● Problem to solve: Write down the whole listing below again without changing a word.

● Working data:
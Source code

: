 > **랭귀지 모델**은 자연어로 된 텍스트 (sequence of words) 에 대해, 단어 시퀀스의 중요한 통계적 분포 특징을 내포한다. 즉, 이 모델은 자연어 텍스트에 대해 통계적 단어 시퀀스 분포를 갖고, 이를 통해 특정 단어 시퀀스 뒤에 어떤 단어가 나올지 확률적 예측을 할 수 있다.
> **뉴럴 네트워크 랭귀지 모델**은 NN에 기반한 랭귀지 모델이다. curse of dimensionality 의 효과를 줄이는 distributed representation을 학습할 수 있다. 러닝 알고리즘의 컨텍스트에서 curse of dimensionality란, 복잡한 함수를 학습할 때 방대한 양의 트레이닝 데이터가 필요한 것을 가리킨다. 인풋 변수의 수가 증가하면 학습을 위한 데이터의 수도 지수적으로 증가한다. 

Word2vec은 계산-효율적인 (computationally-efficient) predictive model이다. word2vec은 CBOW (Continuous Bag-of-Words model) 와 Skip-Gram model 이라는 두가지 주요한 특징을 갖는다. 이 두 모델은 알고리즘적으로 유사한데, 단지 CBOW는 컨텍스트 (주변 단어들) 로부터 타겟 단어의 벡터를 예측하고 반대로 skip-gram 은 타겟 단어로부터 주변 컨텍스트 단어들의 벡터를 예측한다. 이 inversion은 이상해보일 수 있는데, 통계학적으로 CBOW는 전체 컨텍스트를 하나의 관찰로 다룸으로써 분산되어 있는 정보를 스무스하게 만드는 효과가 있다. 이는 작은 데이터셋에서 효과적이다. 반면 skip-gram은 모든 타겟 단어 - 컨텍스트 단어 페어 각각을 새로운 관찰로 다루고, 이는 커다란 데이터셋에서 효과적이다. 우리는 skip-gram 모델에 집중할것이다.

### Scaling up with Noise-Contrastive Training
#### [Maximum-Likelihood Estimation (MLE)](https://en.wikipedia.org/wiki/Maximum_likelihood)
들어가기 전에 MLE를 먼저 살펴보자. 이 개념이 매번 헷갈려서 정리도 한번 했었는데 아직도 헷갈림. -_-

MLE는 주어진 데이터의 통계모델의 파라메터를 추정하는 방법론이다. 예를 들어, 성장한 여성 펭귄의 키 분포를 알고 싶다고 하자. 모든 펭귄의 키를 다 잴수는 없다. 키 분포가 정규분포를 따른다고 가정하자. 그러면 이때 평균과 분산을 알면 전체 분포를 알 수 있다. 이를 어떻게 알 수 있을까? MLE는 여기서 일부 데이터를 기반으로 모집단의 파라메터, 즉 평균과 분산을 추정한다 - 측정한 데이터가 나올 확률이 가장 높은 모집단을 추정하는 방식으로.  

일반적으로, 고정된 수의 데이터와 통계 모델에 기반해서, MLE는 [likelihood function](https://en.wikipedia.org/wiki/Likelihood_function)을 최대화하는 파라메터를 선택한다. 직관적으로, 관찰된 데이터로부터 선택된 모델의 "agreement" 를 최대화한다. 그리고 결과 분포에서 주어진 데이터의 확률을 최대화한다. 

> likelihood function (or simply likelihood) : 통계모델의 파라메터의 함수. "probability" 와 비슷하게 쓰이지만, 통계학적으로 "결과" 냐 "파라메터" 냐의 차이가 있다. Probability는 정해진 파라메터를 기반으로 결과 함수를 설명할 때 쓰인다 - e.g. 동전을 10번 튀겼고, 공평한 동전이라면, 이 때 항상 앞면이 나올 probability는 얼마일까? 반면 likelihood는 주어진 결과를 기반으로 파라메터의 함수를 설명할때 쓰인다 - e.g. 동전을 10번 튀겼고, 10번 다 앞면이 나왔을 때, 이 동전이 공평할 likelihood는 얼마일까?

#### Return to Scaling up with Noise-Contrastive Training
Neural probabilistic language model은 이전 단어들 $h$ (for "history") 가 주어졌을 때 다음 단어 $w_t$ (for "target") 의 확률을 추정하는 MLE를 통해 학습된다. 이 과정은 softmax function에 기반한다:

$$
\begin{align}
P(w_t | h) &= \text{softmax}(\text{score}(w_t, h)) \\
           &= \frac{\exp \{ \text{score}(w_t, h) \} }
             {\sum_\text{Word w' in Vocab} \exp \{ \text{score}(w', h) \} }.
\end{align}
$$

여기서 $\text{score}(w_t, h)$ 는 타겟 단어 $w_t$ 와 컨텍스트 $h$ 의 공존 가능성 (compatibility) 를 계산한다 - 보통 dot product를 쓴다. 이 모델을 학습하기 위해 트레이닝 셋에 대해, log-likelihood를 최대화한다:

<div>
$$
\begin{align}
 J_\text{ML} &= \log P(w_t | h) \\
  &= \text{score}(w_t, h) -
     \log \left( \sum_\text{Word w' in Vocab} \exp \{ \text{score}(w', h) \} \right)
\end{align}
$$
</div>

● Response to this task:
Source code

: > **랭귀지 모델**은 자연어로 된 텍스트 (sequence of words) 에 대해, 단어 시퀀스의 중요한 통계적 분포 특징을 내포한다. 즉, 이 모델은 자연어 텍스트에 대해 통계적 단어 시퀀스 분포를 갖고, 이를 통해 특정 단어 시퀀스 뒤에 어떤 단어가 나올지 확률적 예측을 할 수 있다.
> **뉴럴 네트워크 랭귀지 모델**은 NN에 기반한 랭귀지 모델이다. curse of dimensionality 의 효과를 줄이는 distributed representation을 학습할 수 있다. 러닝 알고리즘의 컨텍스트에서 curse of dimensionality란, 복잡한 함수를 학습할 때 방대한 양의 트레이닝 데이터가 필요한 것을 가리킨다. 인풋 변수의 수가 증가하면 학습을 위한 데이터의 수도 지수적으로 증가한다. 

Word2vec은 계산-효율적인 (computationally-efficient) predictive model이다. word2vec은 CBOW (Continuous Bag-of-Words model) 와 Skip-Gram model 이라는 두가지 주요한 특징을 갖는다. 이 두 모델은 알고리즘적으로 유사한데, 단지 CBOW는 컨텍스트 (주변 단어들) 로부터 타겟 단어의 벡터를 예측하고 반대로 skip-gram 은 타겟 단어로부터 주변 컨텍스트 단어들의 벡터를 예측한다. 이 inversion은 이상해보일 수 있는데, 통계학적으로 CBOW는 전체 컨텍스트를 하나의 관찰로 다룸으로써 분산되어 있는 정보를 스무스하게 만드는 효과가 있다. 이는 작은 데이터셋에서 효과적이다. 반면 skip-gram은 모든 타겟 단어 - 컨텍스트 단어 페어 각각을 새로운 관찰로 다루고, 이는 커다란 데이터셋에서 효과적이다. 우리는 skip-gram 모델에 집중할것이다.

### Scaling up with Noise-Contrastive Training
#### [Maximum-Likelihood Estimation (MLE)](https://en.wikipedia.org/wiki/Maximum_likelihood)
들어가기 전에 MLE를 먼저 살펴보자. 이 개념이 매번 헷갈려서 정리도 한번 했었는데 아직도 헷갈림. -_-

MLE는 주어진 데이터의 통계모델의 파라메터를 추정하는 방법론이다. 예를 들어, 성장한 여성 펭귄의 키 분포를 알고 싶다고 하자. 모든 펭귄의 키를 다 잴수는 없다. 키 분포가 정규분포를 따른다고 가정하자. 그러면 이때 평균과 분산을 알면 전체 분포를 알 수 있다. 이를 어떻게 알 수 있을까? MLE는 여기서 일부 데이터를 기반으로 모집단의 파라메터, 즉 평균과 분산을 추정한다 - 측정한 데이터가 나올 확률이 가장 높은 모집단을 추정하는 방식으로.  

일반적으로, 고정된 수의 데이터와 통계 모델에 기반해서, MLE는 [likelihood function](https://en.wikipedia.org/wiki/Likelihood_function)을 최대화하는 파라메터를 선택한다. 직관적으로, 관찰된 데이터로부터 선택된 모델의 "agreement" 를 최대화한다. 그리고 결과 분포에서 주어진 데이터의 확률을 최대화한다. 

> likelihood function (or simply likelihood) : 통계모델의 파라메터의 함수. "probability" 와 비슷하게 쓰이지만, 통계학적으로 "결과" 냐 "파라메터" 냐의 차이가 있다. Probability는 정해진 파라메터를 기반으로 결과 함수를 설명할 때 쓰인다 - e.g. 동전을 10번 튀겼고, 공평한 동전이라면, 이 때 항상 앞면이 나올 probability는 얼마일까? 반면 likelihood는 주어진 결과를 기반으로 파라메터의 함수를 설명할때 쓰인다 - e.g. 동전을 10번 튀겼고, 10번 다 앞면이 나왔을 때, 이 동전이 공평할 likelihood는 얼마일까?

#### Return to Scaling up with Noise-Contrastive Training
Neural probabilistic language model은 이전 단어들 $h$ (for "history") 가 주어졌을 때 다음 단어 $w_t$ (for "target") 의 확률을 추정하는 MLE를 통해 학습된다. 이 과정은 softmax function에 기반한다:

$$
\begin{align}
P(w_t | h) &= \text{softmax}(\text{score}(w_t, h)) \\
           &= \frac{\exp \{ \text{score}(w_t, h) \} }
             {\sum_\text{Word w' in Vocab} \exp \{ \text{score}(w', h) \} }.
\end{align}
$$

여기서 $\text{score}(w_t, h)$ 는 타겟 단어 $w_t$ 와 컨텍스트 $h$ 의 공존 가능성 (compatibility) 를 계산한다 - 보통 dot product를 쓴다. 이 모델을 학습하기 위해 트레이닝 셋에 대해, log-likelihood를 최대화한다:

<div>
$$
\begin{align}
 J_\text{ML} &= \log P(w_t | h) \\
  &= \text{score}(w_t, h) -
     \log \left( \sum_\text{Word w' in Vocab} \exp \{ \text{score}(w', h) \} \right)
\end{align}
$$
</div>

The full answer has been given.